Api Gateway

Architecturally it sits between applications which utilize APIs and the integrations which are the backend services which provide the functionality of that API.

API Gateway is a public facing, managed, highly available and scalable service by default

It provides HTTP, REST and Websocket as protocols.

API Gateway can integrate with CloudWatch to store logging and metric based data for request and response side operations.

Architecture

c03 apigateway architecture

The API Gateway’s job is to act as an intermediary between clients and integrations, the backend services which provide the functionality to API Gateway.

There are three phases in most API Gateway interactions:

  • The request phase: the client makes a request to the API Gateway

  • The integration phase: the API Gateway calls to the service provided by the configured integrations with some payload.

  • The response phase where the response is provided back to the client.

Request

It performs:

  • Authorization

  • Validation

  • Transformation, optionally, before sending the request to the integration and then the backend service.

  • Caching

Reponse

It takes the response from the backend and:

  • Transforms it, optionally

  • Returns it to the client

Features

  • Authorization

  • Request Throttling, 429 HTTP Status Code

  • Caching

  • CORS support

  • Request and Response transformation

  • OpenAPI Spec format for importing and exporting

  • Direct integration with AWS services like DynamoDB, Lambda, Step Functions, SNS and so on

  • Integration with on-prem services

  • Workload migration (from on-prem) or rearchitecturing from monolithic architectures to others

Authentication

Authentication can be:

  • None

  • Cognito based: the client authenticates with Cognito and receives a Cognito token in return if authentication succeeds. The token is passed to API Gateway that validates it.

  • Lambda based authentication using a Lambda Authorizer: this is a flexible mechanism in which the code inside the Lambda Function takes care of all, it allows custom authentication mechanism (user store, custom ID provider and so on). The Lambda Function returns an IAM Principal and an IAM Policy in case of successful authentication. Depending on the result returned by the Lambda Function the API Gateway will accept the request or not.

  • Authorization Header: credentials can be sent in a header.

Endpoint Types

Edge-Optimized Endpoints

Any incoming requests are routed to the nearest cloud front Point Of Presence.

Regional Endpoints

Used when clients are usually in the same region, it does not leverace the CloudFront network.

Private Endpoints

endpoints which are only accessible within a VPC via an interface VPC endpoint.

Stages

An API stage is a logical reference to a lifecycle state of your API (for example, dev, prod, beta, or v2).

Each stage has its own unique endpoint URL as well as its own settings and can be deployed onto individually.

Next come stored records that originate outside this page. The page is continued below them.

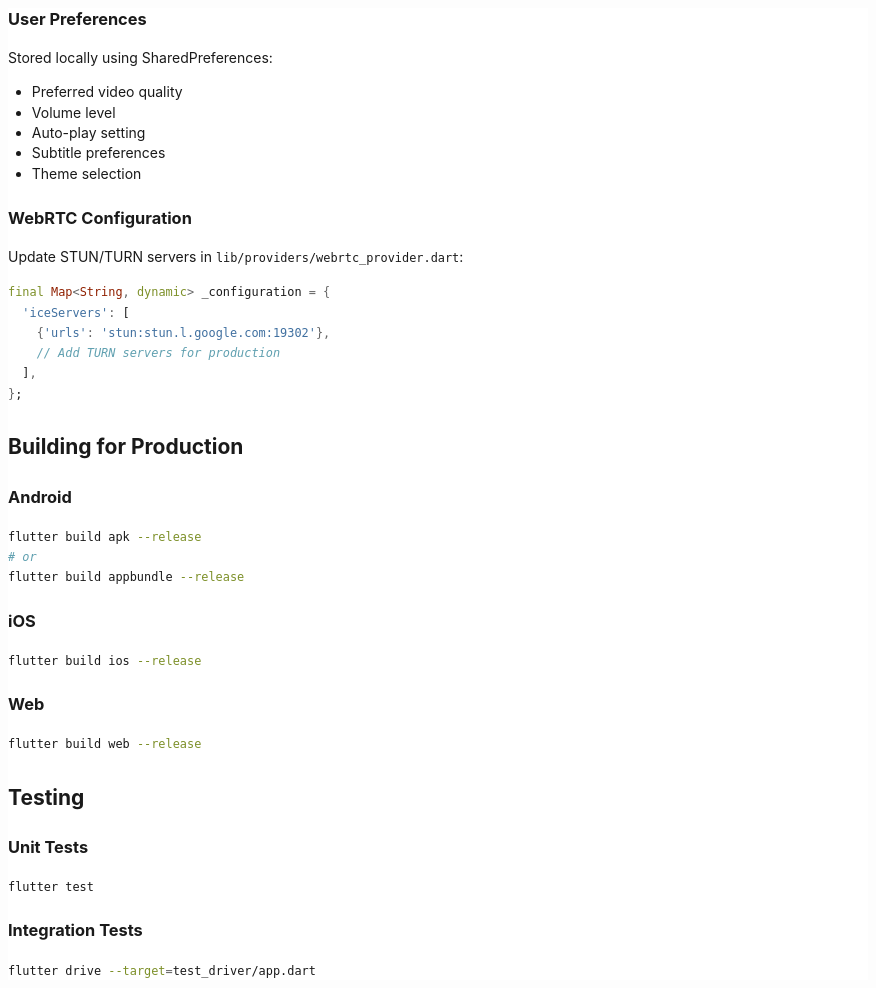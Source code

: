 ### User Preferences
Stored locally using SharedPreferences:
- Preferred video quality
- Volume level
- Auto-play setting
- Subtitle preferences
- Theme selection

### WebRTC Configuration
Update STUN/TURN servers in `lib/providers/webrtc_provider.dart`:
```dart
final Map<String, dynamic> _configuration = {
  'iceServers': [
    {'urls': 'stun:stun.l.google.com:19302'},
    // Add TURN servers for production
  ],
};
```

## Building for Production

### Android
```bash
flutter build apk --release
# or
flutter build appbundle --release
```

### iOS
```bash
flutter build ios --release
```

### Web
```bash
flutter build web --release
```

## Testing

### Unit Tests
```bash
flutter test
```

### Integration Tests
```bash
flutter drive --target=test_driver/app.dart
```
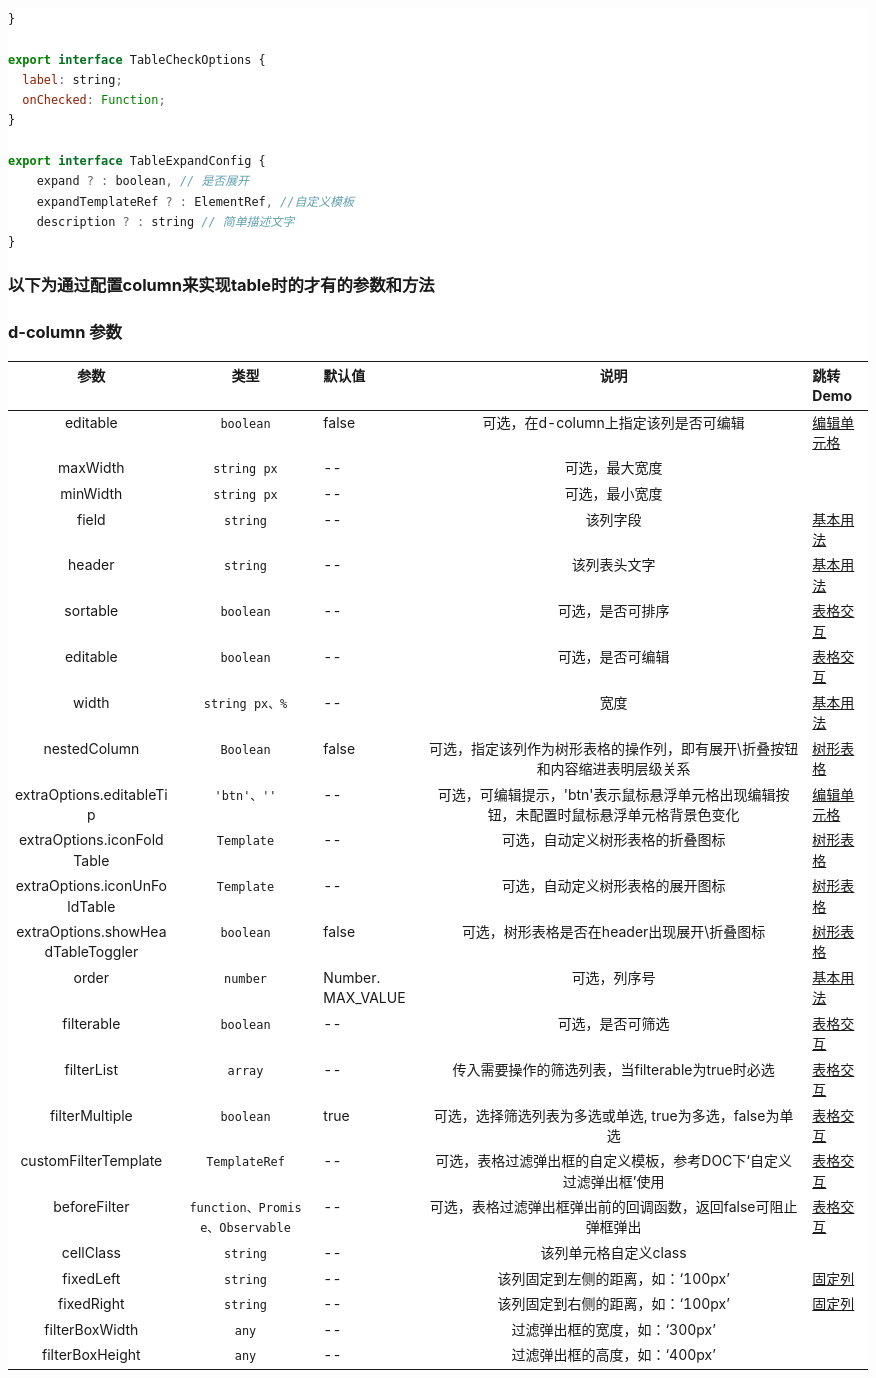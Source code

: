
 ``` javascript
}

export interface TableCheckOptions {
  label: string;
  onChecked: Function;
}

export interface TableExpandConfig {
    expand ? : boolean, // 是否展开
    expandTemplateRef ? : ElementRef, //自定义模板
    description ? : string // 简单描述文字
}
```



### 以下为通过配置column来实现table时的才有的参数和方法

### d-column 参数 

|               参数                |              类型               | 默认值            |                                          说明                                           | 跳转 Demo                                                |
| :-------------------------------: | :-----------------------------: | :---------------- | :-------------------------------------------------------------------------------------: | :------------------------------------------------------- |
|             editable              |            `boolean`            | false             |                          可选，在d-column上指定该列是否可编辑                           | [编辑单元格](/components/datatable/demo#edit-cell)       |
|             maxWidth              |           `string px`           | --                |                                     可选，最大宽度                                      |
|             minWidth              |           `string px`           | --                |                                     可选，最小宽度                                      |
|               field               |            `string`             | --                |                                        该列字段                                         | [基本用法](/components/datatable/demo#basic-usage)       |
|              header               |            `string`             | --                |                                      该列表头文字                                       | [基本用法](/components/datatable/demo#basic-usage)       |
|             sortable              |            `boolean`            | --                |                                    可选，是否可排序                                     | [表格交互](/components/datatable/demo#table-interaction) |
|             editable              |            `boolean`            | --                |                                    可选，是否可编辑                                     | [表格交互](/components/datatable/demo#table-interaction) |
|               width               |         `string px、%`          | --                |                                          宽度                                           | [基本用法](/components/datatable/demo#basic-usage)       |
|           nestedColumn            |            `Boolean`            | false             |       可选，指定该列作为树形表格的操作列，即有展开\折叠按钮和内容缩进表明层级关系       | [树形表格](/components/datatable/demo#tree-form)         |
|     extraOptions.editableTip      |           `'btn'、''`           | --                | 可选，可编辑提示，'btn'表示鼠标悬浮单元格出现编辑按钮，未配置时鼠标悬浮单元格背景色变化 | [编辑单元格](/components/datatable/demo#edit-cell)       |
|    extraOptions.iconFoldTable     |           `Template`            | --                |                            可选，自动定义树形表格的折叠图标                             | [树形表格](/components/datatable/demo#tree-form)         |
|   extraOptions.iconUnFoldTable    |           `Template`            | --                |                            可选，自动定义树形表格的展开图标                             | [树形表格](/components/datatable/demo#tree-form)         |
| extraOptions.showHeadTableToggler |            `boolean`            | false             |                       可选，树形表格是否在header出现展开\折叠图标                       | [树形表格](/components/datatable/demo#tree-form)         |
|               order               |            `number`             | Number. MAX_VALUE |                                      可选，列序号                                       | [基本用法](/components/datatable/demo#basic-usage)       |
|            filterable             |            `boolean`            | --                |                                    可选，是否可筛选                                     | [表格交互](/components/datatable/demo#table-interaction) |
|            filterList             |             `array`             | --                |                    传入需要操作的筛选列表，当filterable为true时必选                     | [表格交互](/components/datatable/demo#table-interaction) |
|          filterMultiple           |            `boolean`            | true              |                 可选，选择筛选列表为多选或单选, true为多选，false为单选                 | [表格交互](/components/datatable/demo#table-interaction) |
|       customFilterTemplate        |          `TemplateRef`          | --                |            可选，表格过滤弹出框的自定义模板，参考DOC下‘自定义过滤弹出框’使用            | [表格交互](/components/datatable/demo#table-interaction) |
|           beforeFilter            | `function、Promise、Observable` | --                |              可选，表格过滤弹出框弹出前的回调函数，返回false可阻止弹框弹出              | [表格交互](/components/datatable/demo#table-interaction) |
|             cellClass             |            `string`             | --                |                                  该列单元格自定义class                                  |
|             fixedLeft             |            `string`             | --                |                            该列固定到左侧的距离，如：‘100px’                            | [固定列](/components/datatable/demo#fixed-column)        |
|            fixedRight             |            `string`             | --                |                            该列固定到右侧的距离，如：‘100px’                            | [固定列](/components/datatable/demo#fixed-column)        |
|          filterBoxWidth           |              `any`              | --                |                              过滤弹出框的宽度，如：‘300px’                              |
|          filterBoxHeight          |              `any`              | --                |                              过滤弹出框的高度，如：‘400px’                              |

You might have v1 of the API configuration deployed into production, which uses version 1 of a Lambda function as a backing integration. You might also have version two, which is currently under development deployed into the dev stage, which could use a separate backing Lambda function containing the new code.

Canary Deployments

Stages allow for Canary Deployments: any new deployments you make to the stage are actually deployed on a sub part of that stage, the canary part of that stage, and not the stage itself. Eventually the canary can be promoted to be the base stage and the process repeated. You can adjust the distribution of traffic between a production stage and its canary until you’re completely happy and then promote the canary to be the full base stage and this process of development production cycles can then continue.

Version two can be deployed onto production and this will be deployed into the canary because canary is enabled on the production stage.

Caching

Caching can be defined at the Stage level and allows to cache content from 500 MB to 237GB. Cached content is encrypted.

The default TTL for cached content is 300. It can be set from 0 (disabled) to 3600s.

Of course caching means fewer requests to the backend layer.

HTTP Error Codes

Client:

  • 400: Bad Request (generic)

  • 401: Unauthorized

  • 403: Forbidden

  • 405: Method not allowed

  • 415: Unsupported Media Type

  • 429: Too Many Requests (the API Gateway or something else is throttling traffic)

Server:

  • 502: Bad Gateway

  • 503: Service Unavailable.

  • 504: Gateway Timeout. There might be a problem with the backend integration. The default timeout for integrations is 29s so if a Lambda takes 5 minutes to return a result the gateway times out.